--- START ---
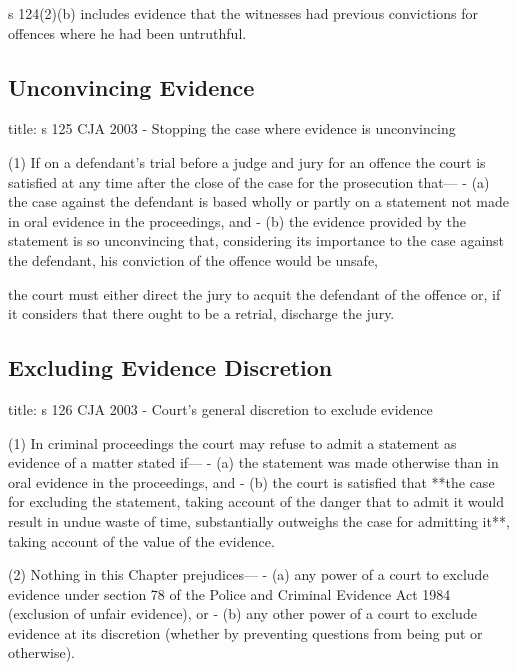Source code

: \documentclass[
]{article}
\newenvironment{Shaded}{}{}
\newcommand{\NormalTok}[1]{#1}
\begin{document}
s 124(2)(b) includes evidence that the witnesses had previous
convictions for offences where he had been untruthful.

\hypertarget{unconvincing-evidence}{%
\subsection{Unconvincing Evidence}\label{unconvincing-evidence}}

\begin{Shaded}
\begin{Highlighting}[]
\NormalTok{title: s 125 CJA 2003 {-} Stopping the case where evidence is unconvincing}

\NormalTok{(1) If on a defendant’s trial before a judge and jury for an offence the court is satisfied at any time after the close of the case for the prosecution that—}
\NormalTok{{-} (a) the case against the defendant is based wholly or partly on a statement not made in oral evidence in the proceedings, and}
\NormalTok{{-} (b) the evidence provided by the statement is so unconvincing that, considering its importance to the case against the defendant, his conviction of the offence would be unsafe,}

\NormalTok{the court must either direct the jury to acquit the defendant of the offence or, if it considers that there ought to be a retrial, discharge the jury. }
\end{Highlighting}
\end{Shaded}

\hypertarget{excluding-evidence-discretion}{%
\subsection{Excluding Evidence
Discretion}\label{excluding-evidence-discretion}}

\begin{Shaded}
\begin{Highlighting}[]
\NormalTok{title: s 126 CJA 2003 {-} Court’s general discretion to exclude evidence}

\NormalTok{(1) In criminal proceedings the court may refuse to admit a statement as evidence of a matter stated if—}
\NormalTok{{-} (a) the statement was made otherwise than in oral evidence in the proceedings, and}
\NormalTok{{-} (b) the court is satisfied that **the case for excluding the statement, taking account of the danger that to admit it would result in undue waste of time, substantially outweighs the case for admitting it**, taking account of the value of the evidence.}

\NormalTok{(2) Nothing in this Chapter prejudices—}
\NormalTok{{-} (a) any power of a court to exclude evidence under section 78 of the Police and Criminal Evidence Act 1984 (exclusion of unfair evidence), or}
\NormalTok{{-} (b) any other power of a court to exclude evidence at its discretion (whether by preventing questions from being put or otherwise).}
\end{Highlighting}
\end{Shaded}
\end{document}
--- END ---
EXERCISE GOAL: Output all of the listing above, exactly as given, but without its pictures.

SOLUTION FOR THIS EXERCISE:
Source code

: \documentclass[
]{article}
\newenvironment{Shaded}{}{}
\newcommand{\NormalTok}[1]{#1}
\begin{document}
s 124(2)(b) includes evidence that the witnesses had previous
convictions for offences where he had been untruthful.

\hypertarget{unconvincing-evidence}{%
\subsection{Unconvincing Evidence}\label{unconvincing-evidence}}

\begin{Shaded}
\begin{Highlighting}[]
\NormalTok{title: s 125 CJA 2003 {-} Stopping the case where evidence is unconvincing}

\NormalTok{(1) If on a defendant’s trial before a judge and jury for an offence the court is satisfied at any time after the close of the case for the prosecution that—}
\NormalTok{{-} (a) the case against the defendant is based wholly or partly on a statement not made in oral evidence in the proceedings, and}
\NormalTok{{-} (b) the evidence provided by the statement is so unconvincing that, considering its importance to the case against the defendant, his conviction of the offence would be unsafe,}

\NormalTok{the court must either direct the jury to acquit the defendant of the offence or, if it considers that there ought to be a retrial, discharge the jury. }
\end{Highlighting}
\end{Shaded}

\hypertarget{excluding-evidence-discretion}{%
\subsection{Excluding Evidence
Discretion}\label{excluding-evidence-discretion}}

\begin{Shaded}
\begin{Highlighting}[]
\NormalTok{title: s 126 CJA 2003 {-} Court’s general discretion to exclude evidence}

\NormalTok{(1) In criminal proceedings the court may refuse to admit a statement as evidence of a matter stated if—}
\NormalTok{{-} (a) the statement was made otherwise than in oral evidence in the proceedings, and}
\NormalTok{{-} (b) the court is satisfied that **the case for excluding the statement, taking account of the danger that to admit it would result in undue waste of time, substantially outweighs the case for admitting it**, taking account of the value of the evidence.}

\NormalTok{(2) Nothing in this Chapter prejudices—}
\NormalTok{{-} (a) any power of a court to exclude evidence under section 78 of the Police and Criminal Evidence Act 1984 (exclusion of unfair evidence), or}
\NormalTok{{-} (b) any other power of a court to exclude evidence at its discretion (whether by preventing questions from being put or otherwise).}
\end{Highlighting}
\end{Shaded}
\end{document}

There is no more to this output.